Life Is The Goddess Of Limits
You
ask, "What if I'm barking up the wrong tree here?"
How it looks to me:
Life can be a bitch, but it's just you and Her, and She only offers wrong
trees! For me the question is not: "Is this the right tree?" but rather: "Is
this tree you find yourself with now yours to bark up?" Of course it's
natural that as soon as we discover that it's the wrong tree we run to the
next one... until we begin to have the sneaking suspicion that they're all
wrong! Do we then stop barking? Well, yes and no. We no longer bark thinking
we've found the big "IT". But you know, dogs...they just love to bark, it's
just in their nature to bark. This tree is honest in a way that many others
are not, and that makes all the difference in the world. This tree has a
sign nailed to it that reads, "This tree and all others are a
disappointment, so you can relax as you bark, because "IT" isn't here
either". Relaxing as you bark, you find YOURSELF, not "IT". But even then
you find that it's your nature to bark. Life is by nature not perfectible,
it will never be "right" except for a moment, and then it changes. Knowing
this does not take away the urge in life (or us) towards perfection. This is
the nature of evolution. Whether we want a better car or we have a burning
fire for deeper surrender to The Source of existence, life in form is always
about going beyond... It's never enough. When you find that everything lines
up perfectly, you can be sure of one thing... it won't last. All of life is
the continuous result of this untrustworthy process; isn't that reason
enough to trust it? The truth is we only learn to trust life when we feel we
have no other options.
I don't find that I have a choice here; I end up trusting life more than
I trust my ability to track if life is trustworthy. It seems to me that Life
is a living Goddess. Like any living being she shows up in ways that I often
don't anticipate, but no matter what choice I make, no matter what road I
take, she is always my only partner.
Life On Its Own Terms
So by all means if you think you see a better tree, go for it! There is
really no need to limit yourself, bark wherever you are moved to.

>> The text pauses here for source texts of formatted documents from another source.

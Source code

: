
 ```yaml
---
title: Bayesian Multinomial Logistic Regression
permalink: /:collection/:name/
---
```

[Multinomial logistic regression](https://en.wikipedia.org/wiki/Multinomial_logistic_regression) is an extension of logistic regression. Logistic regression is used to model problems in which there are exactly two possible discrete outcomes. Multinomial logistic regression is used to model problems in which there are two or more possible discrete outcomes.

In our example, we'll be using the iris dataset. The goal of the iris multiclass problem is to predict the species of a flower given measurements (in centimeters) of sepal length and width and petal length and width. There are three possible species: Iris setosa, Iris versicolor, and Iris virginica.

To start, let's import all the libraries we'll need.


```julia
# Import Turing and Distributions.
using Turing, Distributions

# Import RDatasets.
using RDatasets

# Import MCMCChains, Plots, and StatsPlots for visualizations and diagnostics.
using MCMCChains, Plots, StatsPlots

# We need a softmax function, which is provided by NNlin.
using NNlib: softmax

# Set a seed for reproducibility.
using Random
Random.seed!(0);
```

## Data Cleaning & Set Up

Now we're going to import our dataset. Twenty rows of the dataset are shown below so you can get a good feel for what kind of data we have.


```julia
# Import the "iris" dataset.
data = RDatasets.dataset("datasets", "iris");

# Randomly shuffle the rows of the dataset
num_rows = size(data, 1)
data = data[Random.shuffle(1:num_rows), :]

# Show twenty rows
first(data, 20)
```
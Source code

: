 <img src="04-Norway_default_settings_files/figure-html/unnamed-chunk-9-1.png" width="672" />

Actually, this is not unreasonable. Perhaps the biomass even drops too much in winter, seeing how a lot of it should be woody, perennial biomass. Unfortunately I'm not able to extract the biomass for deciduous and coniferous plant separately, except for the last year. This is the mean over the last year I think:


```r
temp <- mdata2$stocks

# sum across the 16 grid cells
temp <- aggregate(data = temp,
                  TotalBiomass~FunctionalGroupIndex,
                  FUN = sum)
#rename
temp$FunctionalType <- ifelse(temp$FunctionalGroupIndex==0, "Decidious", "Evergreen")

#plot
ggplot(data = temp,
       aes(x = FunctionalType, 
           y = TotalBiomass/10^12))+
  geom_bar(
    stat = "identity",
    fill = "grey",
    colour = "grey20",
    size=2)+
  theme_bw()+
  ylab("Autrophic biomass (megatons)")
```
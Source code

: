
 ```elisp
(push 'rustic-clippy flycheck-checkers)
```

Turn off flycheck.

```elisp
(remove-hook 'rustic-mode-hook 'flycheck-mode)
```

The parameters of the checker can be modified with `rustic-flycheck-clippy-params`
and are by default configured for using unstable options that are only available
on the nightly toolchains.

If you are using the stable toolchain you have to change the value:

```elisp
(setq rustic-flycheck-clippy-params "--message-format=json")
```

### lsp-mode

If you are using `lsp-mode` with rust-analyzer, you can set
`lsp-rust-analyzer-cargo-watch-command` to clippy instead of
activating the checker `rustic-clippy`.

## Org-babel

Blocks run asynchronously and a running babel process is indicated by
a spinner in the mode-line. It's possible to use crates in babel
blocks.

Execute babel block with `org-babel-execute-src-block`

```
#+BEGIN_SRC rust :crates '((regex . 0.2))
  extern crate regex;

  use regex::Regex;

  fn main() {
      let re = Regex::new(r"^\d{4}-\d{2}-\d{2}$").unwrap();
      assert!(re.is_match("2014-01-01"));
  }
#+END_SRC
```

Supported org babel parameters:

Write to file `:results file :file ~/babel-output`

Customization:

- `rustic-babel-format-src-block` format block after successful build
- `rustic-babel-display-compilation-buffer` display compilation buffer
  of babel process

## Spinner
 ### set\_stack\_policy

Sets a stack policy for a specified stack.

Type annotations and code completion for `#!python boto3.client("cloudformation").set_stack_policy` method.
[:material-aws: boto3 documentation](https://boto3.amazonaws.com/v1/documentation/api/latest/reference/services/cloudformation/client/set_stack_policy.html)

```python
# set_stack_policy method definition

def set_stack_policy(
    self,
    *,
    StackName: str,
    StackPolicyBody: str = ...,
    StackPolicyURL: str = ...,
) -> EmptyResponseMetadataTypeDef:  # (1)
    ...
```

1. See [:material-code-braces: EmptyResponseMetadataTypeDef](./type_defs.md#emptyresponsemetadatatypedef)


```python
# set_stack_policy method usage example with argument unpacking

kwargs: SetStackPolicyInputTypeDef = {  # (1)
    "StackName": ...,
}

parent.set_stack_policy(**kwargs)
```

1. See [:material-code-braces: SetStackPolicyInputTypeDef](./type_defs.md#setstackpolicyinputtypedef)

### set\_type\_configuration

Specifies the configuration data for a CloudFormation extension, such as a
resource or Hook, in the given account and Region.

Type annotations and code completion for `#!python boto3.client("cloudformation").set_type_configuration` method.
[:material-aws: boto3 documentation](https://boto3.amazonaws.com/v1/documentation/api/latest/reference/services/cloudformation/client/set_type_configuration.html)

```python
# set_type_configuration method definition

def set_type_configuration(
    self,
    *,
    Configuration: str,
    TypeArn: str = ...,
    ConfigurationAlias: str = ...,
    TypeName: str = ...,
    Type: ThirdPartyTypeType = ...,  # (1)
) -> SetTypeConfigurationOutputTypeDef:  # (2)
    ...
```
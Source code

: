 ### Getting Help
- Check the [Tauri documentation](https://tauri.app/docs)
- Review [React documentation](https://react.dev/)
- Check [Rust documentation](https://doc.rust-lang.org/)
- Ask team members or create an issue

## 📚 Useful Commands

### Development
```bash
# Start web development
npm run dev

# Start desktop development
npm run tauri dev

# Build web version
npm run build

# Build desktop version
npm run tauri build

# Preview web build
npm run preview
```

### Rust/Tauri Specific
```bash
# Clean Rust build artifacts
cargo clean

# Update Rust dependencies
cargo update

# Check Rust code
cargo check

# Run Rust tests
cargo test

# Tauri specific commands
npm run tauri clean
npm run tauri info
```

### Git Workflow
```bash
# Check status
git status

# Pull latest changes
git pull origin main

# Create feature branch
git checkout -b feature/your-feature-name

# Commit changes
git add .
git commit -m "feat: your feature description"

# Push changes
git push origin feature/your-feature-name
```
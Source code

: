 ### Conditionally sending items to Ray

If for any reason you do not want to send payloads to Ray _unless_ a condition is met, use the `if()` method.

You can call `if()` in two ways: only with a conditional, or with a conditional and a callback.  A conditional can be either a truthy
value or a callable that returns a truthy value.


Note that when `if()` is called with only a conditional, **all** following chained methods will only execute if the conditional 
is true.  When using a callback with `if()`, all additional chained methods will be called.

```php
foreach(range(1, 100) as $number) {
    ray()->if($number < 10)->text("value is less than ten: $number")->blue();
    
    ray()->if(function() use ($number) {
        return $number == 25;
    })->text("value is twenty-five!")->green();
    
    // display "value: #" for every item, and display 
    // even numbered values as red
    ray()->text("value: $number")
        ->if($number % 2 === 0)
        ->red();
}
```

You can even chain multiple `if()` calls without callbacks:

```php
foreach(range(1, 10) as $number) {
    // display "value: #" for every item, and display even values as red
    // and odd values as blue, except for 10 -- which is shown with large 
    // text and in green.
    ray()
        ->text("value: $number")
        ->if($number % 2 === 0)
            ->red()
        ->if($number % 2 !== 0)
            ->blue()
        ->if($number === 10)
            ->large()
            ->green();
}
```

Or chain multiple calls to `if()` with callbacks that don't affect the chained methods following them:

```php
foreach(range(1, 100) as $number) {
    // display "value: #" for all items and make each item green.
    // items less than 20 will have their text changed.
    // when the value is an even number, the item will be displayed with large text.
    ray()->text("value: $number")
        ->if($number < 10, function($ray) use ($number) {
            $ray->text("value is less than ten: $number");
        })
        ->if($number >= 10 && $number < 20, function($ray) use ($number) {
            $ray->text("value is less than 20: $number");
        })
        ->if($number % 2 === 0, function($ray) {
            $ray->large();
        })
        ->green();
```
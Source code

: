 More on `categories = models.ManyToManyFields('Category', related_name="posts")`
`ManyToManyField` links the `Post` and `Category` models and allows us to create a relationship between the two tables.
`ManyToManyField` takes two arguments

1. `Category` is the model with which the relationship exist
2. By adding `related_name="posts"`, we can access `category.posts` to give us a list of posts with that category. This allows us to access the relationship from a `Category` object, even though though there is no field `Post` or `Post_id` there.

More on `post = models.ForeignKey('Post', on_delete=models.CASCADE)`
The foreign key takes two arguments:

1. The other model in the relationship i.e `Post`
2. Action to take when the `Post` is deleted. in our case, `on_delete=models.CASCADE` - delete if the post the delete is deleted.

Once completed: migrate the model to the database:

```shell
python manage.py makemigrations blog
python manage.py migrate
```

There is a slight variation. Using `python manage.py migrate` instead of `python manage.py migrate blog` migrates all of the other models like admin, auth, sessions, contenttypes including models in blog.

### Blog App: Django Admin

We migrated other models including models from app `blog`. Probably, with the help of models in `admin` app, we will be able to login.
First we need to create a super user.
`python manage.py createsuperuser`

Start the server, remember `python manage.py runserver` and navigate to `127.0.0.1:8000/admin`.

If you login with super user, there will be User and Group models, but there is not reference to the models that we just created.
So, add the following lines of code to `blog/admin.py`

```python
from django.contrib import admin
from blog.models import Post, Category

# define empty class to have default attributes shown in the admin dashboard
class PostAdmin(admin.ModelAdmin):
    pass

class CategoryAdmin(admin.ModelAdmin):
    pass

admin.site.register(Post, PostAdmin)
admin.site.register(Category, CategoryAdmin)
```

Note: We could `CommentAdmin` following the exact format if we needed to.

Expecting anyone to be able to tell you that you are not barking up the
wrong tree is only trying to avoid the facts and makes you susceptible to
exploitation. Of course you're barking up the wrong tree! That's all we ever
do, it's all we can do. The limited nature of manifest existence is made up
entirely of wrong trees. As Suzuki Roshi once said: "Life is one mistake
after another". The biggest mistake is to think otherwise.
I am not suggesting that this is the true path. I am also not suggesting
that it isn't the true path. I'm suggesting that for many of us it is our
truth. For many of us this is the only thing we find we can do. We have
given up on finding the right tree and have come to feel that there are only
wrong trees. Actually it's not that they're really wrong, it's just that
they're always a disappointment. We find that we have no choice but to bark,
because that's what dogs, or in this case people, do. We get better and
better at a hopeless task. We actually learn trust and brokenhearted
humility through barking up wrong trees, and that makes this the right tree
for us, and maybe for you. For many people, realizing that all paths or
non-paths lead to this is both a great disappointment and a great relief:
It's not that we've been doing it wrong, this is just the nature of
existence. So no, I will not, I cannot guarantee anything about this. I will
share my experience, that's all. And that is this: Even when we are awake to
our unlimited nature, which is absolute completeness, we are also
simultaneously awake to our limited nature and it longs to be fully lived as
well. This life of limits is never enough, it can always be better and our
heart yearns to make it so. We can do nothing else; this is our nature.